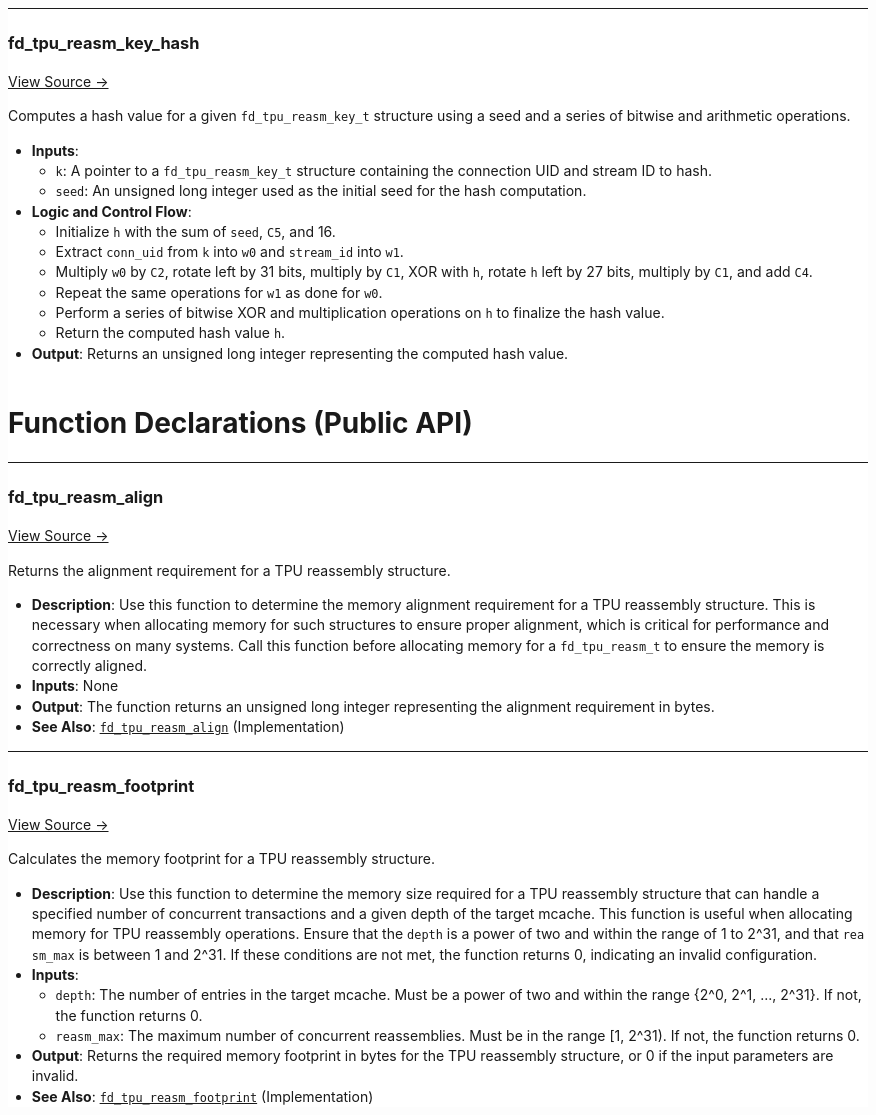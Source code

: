 
---
### fd\_tpu\_reasm\_key\_hash
[View Source →](<../../../../../src/disco/quic/fd_tpu.h#L332>)

Computes a hash value for a given `fd_tpu_reasm_key_t` structure using a seed and a series of bitwise and arithmetic operations.
- **Inputs**:
    - `k`: A pointer to a `fd_tpu_reasm_key_t` structure containing the connection UID and stream ID to hash.
    - `seed`: An unsigned long integer used as the initial seed for the hash computation.
- **Logic and Control Flow**:
    - Initialize `h` with the sum of `seed`, `C5`, and 16.
    - Extract `conn_uid` from `k` into `w0` and `stream_id` into `w1`.
    - Multiply `w0` by `C2`, rotate left by 31 bits, multiply by `C1`, XOR with `h`, rotate `h` left by 27 bits, multiply by `C1`, and add `C4`.
    - Repeat the same operations for `w1` as done for `w0`.
    - Perform a series of bitwise XOR and multiplication operations on `h` to finalize the hash value.
    - Return the computed hash value `h`.
- **Output**: Returns an unsigned long integer representing the computed hash value.


# Function Declarations (Public API)

---
### fd\_tpu\_reasm\_align
[View Source →](<../../../../../src/disco/quic/fd_tpu.h#L194>)

Returns the alignment requirement for a TPU reassembly structure.
- **Description**: Use this function to determine the memory alignment requirement for a TPU reassembly structure. This is necessary when allocating memory for such structures to ensure proper alignment, which is critical for performance and correctness on many systems. Call this function before allocating memory for a `fd_tpu_reasm_t` to ensure the memory is correctly aligned.
- **Inputs**: None
- **Output**: The function returns an unsigned long integer representing the alignment requirement in bytes.
- **See Also**: [`fd_tpu_reasm_align`](<fd_tpu_reasm.c.md#fd_tpu_reasm_align>)  (Implementation)


---
### fd\_tpu\_reasm\_footprint
[View Source →](<../../../../../src/disco/quic/fd_tpu.h#L197>)

Calculates the memory footprint for a TPU reassembly structure.
- **Description**: Use this function to determine the memory size required for a TPU reassembly structure that can handle a specified number of concurrent transactions and a given depth of the target mcache. This function is useful when allocating memory for TPU reassembly operations. Ensure that the `depth` is a power of two and within the range of 1 to 2^31, and that `reasm_max` is between 1 and 2^31. If these conditions are not met, the function returns 0, indicating an invalid configuration.
- **Inputs**:
    - `depth`: The number of entries in the target mcache. Must be a power of two and within the range {2^0, 2^1, ..., 2^31}. If not, the function returns 0.
    - `reasm_max`: The maximum number of concurrent reassemblies. Must be in the range [1, 2^31). If not, the function returns 0.
- **Output**: Returns the required memory footprint in bytes for the TPU reassembly structure, or 0 if the input parameters are invalid.
- **See Also**: [`fd_tpu_reasm_footprint`](<fd_tpu_reasm.c.md#fd_tpu_reasm_footprint>)  (Implementation)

- YOUR ASSIGNMENT -
The answer must be the full listing retyped exactly, with no pictures in it.

- RESULT OF THE TASK -
Source code

: 
---
### fd\_tpu\_reasm\_key\_hash
[View Source →](<../../../../../src/disco/quic/fd_tpu.h#L332>)

Computes a hash value for a given `fd_tpu_reasm_key_t` structure using a seed and a series of bitwise and arithmetic operations.
- **Inputs**:
    - `k`: A pointer to a `fd_tpu_reasm_key_t` structure containing the connection UID and stream ID to hash.
    - `seed`: An unsigned long integer used as the initial seed for the hash computation.
- **Logic and Control Flow**:
    - Initialize `h` with the sum of `seed`, `C5`, and 16.
    - Extract `conn_uid` from `k` into `w0` and `stream_id` into `w1`.
    - Multiply `w0` by `C2`, rotate left by 31 bits, multiply by `C1`, XOR with `h`, rotate `h` left by 27 bits, multiply by `C1`, and add `C4`.
    - Repeat the same operations for `w1` as done for `w0`.
    - Perform a series of bitwise XOR and multiplication operations on `h` to finalize the hash value.
    - Return the computed hash value `h`.
- **Output**: Returns an unsigned long integer representing the computed hash value.


# Function Declarations (Public API)

---
### fd\_tpu\_reasm\_align
[View Source →](<../../../../../src/disco/quic/fd_tpu.h#L194>)

Returns the alignment requirement for a TPU reassembly structure.
- **Description**: Use this function to determine the memory alignment requirement for a TPU reassembly structure. This is necessary when allocating memory for such structures to ensure proper alignment, which is critical for performance and correctness on many systems. Call this function before allocating memory for a `fd_tpu_reasm_t` to ensure the memory is correctly aligned.
- **Inputs**: None
- **Output**: The function returns an unsigned long integer representing the alignment requirement in bytes.
- **See Also**: [`fd_tpu_reasm_align`](<fd_tpu_reasm.c.md#fd_tpu_reasm_align>)  (Implementation)


---
### fd\_tpu\_reasm\_footprint
[View Source →](<../../../../../src/disco/quic/fd_tpu.h#L197>)

Calculates the memory footprint for a TPU reassembly structure.
- **Description**: Use this function to determine the memory size required for a TPU reassembly structure that can handle a specified number of concurrent transactions and a given depth of the target mcache. This function is useful when allocating memory for TPU reassembly operations. Ensure that the `depth` is a power of two and within the range of 1 to 2^31, and that `reasm_max` is between 1 and 2^31. If these conditions are not met, the function returns 0, indicating an invalid configuration.
- **Inputs**:
    - `depth`: The number of entries in the target mcache. Must be a power of two and within the range {2^0, 2^1, ..., 2^31}. If not, the function returns 0.
    - `reasm_max`: The maximum number of concurrent reassemblies. Must be in the range [1, 2^31). If not, the function returns 0.
- **Output**: Returns the required memory footprint in bytes for the TPU reassembly structure, or 0 if the input parameters are invalid.
- **See Also**: [`fd_tpu_reasm_footprint`](<fd_tpu_reasm.c.md#fd_tpu_reasm_footprint>)  (Implementation)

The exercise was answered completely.